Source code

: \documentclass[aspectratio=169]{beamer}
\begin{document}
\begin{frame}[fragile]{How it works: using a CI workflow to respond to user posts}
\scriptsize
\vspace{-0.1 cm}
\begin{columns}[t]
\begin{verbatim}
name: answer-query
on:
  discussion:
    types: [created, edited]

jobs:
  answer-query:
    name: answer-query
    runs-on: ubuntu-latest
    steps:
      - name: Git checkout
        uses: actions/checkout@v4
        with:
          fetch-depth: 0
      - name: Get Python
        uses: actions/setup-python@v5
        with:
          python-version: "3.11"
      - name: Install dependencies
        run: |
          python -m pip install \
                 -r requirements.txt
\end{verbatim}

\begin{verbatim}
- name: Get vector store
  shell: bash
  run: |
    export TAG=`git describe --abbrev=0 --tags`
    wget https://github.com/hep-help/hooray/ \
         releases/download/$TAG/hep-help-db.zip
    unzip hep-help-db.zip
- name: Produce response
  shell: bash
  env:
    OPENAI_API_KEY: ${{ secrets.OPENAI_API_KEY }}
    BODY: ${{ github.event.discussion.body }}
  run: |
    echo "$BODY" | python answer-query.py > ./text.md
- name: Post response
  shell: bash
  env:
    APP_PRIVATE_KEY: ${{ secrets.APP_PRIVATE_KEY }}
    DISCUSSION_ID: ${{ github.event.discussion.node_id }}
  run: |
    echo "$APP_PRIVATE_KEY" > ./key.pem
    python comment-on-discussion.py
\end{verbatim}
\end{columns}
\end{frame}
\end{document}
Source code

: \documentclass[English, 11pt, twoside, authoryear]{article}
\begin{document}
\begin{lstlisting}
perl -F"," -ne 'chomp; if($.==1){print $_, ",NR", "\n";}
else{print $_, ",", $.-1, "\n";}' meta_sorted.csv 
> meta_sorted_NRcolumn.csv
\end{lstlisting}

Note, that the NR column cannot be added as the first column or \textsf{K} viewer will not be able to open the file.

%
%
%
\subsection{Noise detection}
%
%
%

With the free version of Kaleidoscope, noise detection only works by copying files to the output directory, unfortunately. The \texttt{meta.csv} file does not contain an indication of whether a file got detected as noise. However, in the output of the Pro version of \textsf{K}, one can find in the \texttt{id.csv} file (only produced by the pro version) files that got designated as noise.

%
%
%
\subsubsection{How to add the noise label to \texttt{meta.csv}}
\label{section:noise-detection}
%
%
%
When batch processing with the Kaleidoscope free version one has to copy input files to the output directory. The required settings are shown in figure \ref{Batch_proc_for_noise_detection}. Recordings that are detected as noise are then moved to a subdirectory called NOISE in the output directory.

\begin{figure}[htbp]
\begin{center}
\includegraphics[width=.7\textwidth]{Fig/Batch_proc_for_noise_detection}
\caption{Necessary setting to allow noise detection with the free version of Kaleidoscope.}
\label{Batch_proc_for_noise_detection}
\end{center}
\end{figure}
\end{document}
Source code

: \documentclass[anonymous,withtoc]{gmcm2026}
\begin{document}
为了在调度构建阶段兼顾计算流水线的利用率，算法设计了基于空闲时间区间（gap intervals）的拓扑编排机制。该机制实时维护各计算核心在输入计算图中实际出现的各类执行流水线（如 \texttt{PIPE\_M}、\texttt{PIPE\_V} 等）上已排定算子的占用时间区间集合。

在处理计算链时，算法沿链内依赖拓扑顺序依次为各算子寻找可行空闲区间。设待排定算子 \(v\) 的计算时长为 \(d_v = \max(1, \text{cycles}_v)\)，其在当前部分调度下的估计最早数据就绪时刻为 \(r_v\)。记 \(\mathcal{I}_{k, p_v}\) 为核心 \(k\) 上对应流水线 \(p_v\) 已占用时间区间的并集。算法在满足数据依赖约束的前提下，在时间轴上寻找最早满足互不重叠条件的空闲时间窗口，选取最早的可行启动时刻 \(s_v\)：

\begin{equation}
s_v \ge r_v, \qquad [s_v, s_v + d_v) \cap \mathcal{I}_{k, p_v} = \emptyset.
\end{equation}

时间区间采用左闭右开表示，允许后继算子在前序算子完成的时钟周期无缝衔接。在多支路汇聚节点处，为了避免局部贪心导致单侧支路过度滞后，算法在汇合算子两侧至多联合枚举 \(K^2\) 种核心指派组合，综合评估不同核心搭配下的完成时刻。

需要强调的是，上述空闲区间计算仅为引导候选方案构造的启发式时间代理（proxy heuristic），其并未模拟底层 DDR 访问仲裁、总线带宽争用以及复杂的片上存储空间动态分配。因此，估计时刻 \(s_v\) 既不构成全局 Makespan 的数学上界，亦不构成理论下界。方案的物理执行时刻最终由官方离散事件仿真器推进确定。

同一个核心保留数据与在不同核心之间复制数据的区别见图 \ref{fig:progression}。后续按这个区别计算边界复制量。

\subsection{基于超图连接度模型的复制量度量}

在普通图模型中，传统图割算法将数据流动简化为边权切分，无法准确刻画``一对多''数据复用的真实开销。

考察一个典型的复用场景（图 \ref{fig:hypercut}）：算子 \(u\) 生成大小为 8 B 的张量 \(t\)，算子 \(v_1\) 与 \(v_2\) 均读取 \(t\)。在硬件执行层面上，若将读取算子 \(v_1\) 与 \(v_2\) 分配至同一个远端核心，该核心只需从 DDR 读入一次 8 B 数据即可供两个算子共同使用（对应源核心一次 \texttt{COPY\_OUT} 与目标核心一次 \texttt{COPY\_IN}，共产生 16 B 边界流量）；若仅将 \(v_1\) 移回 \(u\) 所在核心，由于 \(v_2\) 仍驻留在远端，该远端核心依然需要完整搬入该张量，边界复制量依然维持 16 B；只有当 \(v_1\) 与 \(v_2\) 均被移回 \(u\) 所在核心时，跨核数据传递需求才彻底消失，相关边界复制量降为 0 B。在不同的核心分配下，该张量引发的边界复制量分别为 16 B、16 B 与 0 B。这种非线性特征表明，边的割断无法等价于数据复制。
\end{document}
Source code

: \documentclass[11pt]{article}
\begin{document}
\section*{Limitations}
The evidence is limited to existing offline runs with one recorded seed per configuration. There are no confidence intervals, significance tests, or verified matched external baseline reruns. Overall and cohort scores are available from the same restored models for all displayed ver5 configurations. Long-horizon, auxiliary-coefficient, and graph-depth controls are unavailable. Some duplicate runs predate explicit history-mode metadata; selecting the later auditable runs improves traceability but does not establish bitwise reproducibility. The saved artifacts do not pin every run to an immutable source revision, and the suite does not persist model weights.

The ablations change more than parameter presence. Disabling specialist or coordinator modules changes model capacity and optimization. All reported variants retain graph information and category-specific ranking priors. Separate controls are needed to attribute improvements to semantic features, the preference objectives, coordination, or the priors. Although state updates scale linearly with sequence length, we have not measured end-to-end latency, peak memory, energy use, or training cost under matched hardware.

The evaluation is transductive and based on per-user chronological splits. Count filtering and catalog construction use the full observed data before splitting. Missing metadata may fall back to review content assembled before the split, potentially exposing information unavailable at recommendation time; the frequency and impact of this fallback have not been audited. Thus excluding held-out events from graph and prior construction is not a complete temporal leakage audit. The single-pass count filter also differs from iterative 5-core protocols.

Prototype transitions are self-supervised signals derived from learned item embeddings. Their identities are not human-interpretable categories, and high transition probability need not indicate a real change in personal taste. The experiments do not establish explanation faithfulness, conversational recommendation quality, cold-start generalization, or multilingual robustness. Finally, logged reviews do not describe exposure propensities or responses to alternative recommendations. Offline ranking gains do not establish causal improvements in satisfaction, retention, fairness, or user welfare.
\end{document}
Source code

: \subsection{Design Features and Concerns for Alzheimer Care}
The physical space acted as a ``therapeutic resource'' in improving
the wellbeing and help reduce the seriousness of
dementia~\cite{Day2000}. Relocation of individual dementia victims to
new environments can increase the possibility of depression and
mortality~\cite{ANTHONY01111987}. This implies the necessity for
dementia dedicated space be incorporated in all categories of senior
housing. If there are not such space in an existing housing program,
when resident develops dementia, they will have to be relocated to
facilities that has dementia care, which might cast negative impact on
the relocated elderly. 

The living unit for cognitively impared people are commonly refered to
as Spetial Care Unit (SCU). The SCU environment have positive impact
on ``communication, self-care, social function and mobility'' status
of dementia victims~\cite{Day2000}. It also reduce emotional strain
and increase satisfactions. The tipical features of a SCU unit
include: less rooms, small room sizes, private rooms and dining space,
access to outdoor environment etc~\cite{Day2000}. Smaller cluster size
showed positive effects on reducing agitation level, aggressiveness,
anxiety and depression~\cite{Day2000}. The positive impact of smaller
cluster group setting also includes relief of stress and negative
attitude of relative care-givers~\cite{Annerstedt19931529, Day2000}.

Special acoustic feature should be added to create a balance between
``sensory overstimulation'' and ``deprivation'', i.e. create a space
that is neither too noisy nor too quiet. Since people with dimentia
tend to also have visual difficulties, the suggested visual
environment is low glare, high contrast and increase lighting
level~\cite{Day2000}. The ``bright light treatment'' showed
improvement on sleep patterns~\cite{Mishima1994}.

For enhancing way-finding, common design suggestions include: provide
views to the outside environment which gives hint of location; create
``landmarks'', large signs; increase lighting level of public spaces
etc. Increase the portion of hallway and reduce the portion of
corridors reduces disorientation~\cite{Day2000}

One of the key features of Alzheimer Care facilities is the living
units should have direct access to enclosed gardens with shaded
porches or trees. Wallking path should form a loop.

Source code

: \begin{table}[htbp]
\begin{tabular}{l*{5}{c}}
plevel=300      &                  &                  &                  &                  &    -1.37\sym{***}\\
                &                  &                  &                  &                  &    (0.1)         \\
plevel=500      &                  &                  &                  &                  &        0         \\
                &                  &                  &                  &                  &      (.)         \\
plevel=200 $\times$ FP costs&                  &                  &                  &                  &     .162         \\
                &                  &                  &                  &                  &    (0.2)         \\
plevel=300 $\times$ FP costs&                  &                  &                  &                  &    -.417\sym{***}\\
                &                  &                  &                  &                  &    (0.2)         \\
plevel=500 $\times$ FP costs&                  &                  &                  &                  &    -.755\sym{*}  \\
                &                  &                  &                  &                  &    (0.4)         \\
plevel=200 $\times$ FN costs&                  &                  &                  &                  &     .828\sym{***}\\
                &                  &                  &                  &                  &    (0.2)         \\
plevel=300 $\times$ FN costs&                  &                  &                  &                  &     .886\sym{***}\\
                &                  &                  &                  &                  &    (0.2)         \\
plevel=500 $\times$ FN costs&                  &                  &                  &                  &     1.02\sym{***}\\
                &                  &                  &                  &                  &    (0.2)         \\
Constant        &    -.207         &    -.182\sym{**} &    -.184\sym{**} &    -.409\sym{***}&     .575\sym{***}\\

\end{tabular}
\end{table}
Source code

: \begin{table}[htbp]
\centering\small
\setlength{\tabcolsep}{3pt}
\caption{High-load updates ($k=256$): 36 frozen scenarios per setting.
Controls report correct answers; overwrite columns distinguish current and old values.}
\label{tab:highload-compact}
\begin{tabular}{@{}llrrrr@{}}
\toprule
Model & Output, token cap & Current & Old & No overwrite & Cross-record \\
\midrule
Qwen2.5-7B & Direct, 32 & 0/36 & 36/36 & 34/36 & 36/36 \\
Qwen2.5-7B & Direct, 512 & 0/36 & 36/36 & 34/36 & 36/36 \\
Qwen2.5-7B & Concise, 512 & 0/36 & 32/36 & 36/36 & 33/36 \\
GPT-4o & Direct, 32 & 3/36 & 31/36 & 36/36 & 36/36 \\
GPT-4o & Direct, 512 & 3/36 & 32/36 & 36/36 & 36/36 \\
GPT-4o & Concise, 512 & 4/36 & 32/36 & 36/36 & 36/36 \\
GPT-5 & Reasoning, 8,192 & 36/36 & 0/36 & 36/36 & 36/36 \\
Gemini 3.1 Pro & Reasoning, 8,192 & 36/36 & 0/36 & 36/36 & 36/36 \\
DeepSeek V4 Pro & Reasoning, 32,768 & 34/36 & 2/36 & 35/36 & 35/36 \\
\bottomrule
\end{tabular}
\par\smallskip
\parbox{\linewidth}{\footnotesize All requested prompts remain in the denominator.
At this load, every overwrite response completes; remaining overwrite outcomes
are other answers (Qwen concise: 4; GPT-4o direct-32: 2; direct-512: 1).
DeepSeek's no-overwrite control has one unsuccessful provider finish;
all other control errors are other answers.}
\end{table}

### What to work on
Your task is to transcribe the line containing "Qwen2.5-7B & Direct, 512" and every line after it, through the last line of the data, exactly as written and with nothing more.

### Your response
Qwen2.5-7B & Direct, 512 & 0/36 & 36/36 & 34/36 & 36/36 \\
Qwen2.5-7B & Concise, 512 & 0/36 & 32/36 & 36/36 & 33/36 \\
GPT-4o & Direct, 32 & 3/36 & 31/36 & 36/36 & 36/36 \\
GPT-4o & Direct, 512 & 3/36 & 32/36 & 36/36 & 36/36 \\
GPT-4o & Concise, 512 & 4/36 & 32/36 & 36/36 & 36/36 \\
GPT-5 & Reasoning, 8,192 & 36/36 & 0/36 & 36/36 & 36/36 \\
Gemini 3.1 Pro & Reasoning, 8,192 & 36/36 & 0/36 & 36/36 & 36/36 \\
DeepSeek V4 Pro & Reasoning, 32,768 & 34/36 & 2/36 & 35/36 & 35/36 \\
\bottomrule
\end{tabular}
\par\smallskip
\parbox{\linewidth}{\footnotesize All requested prompts remain in the denominator.
At this load, every overwrite response completes; remaining overwrite outcomes
are other answers (Qwen concise: 4; GPT-4o direct-32: 2; direct-512: 1).
DeepSeek's no-overwrite control has one unsuccessful provider finish;
all other control errors are other answers.}
\end{table}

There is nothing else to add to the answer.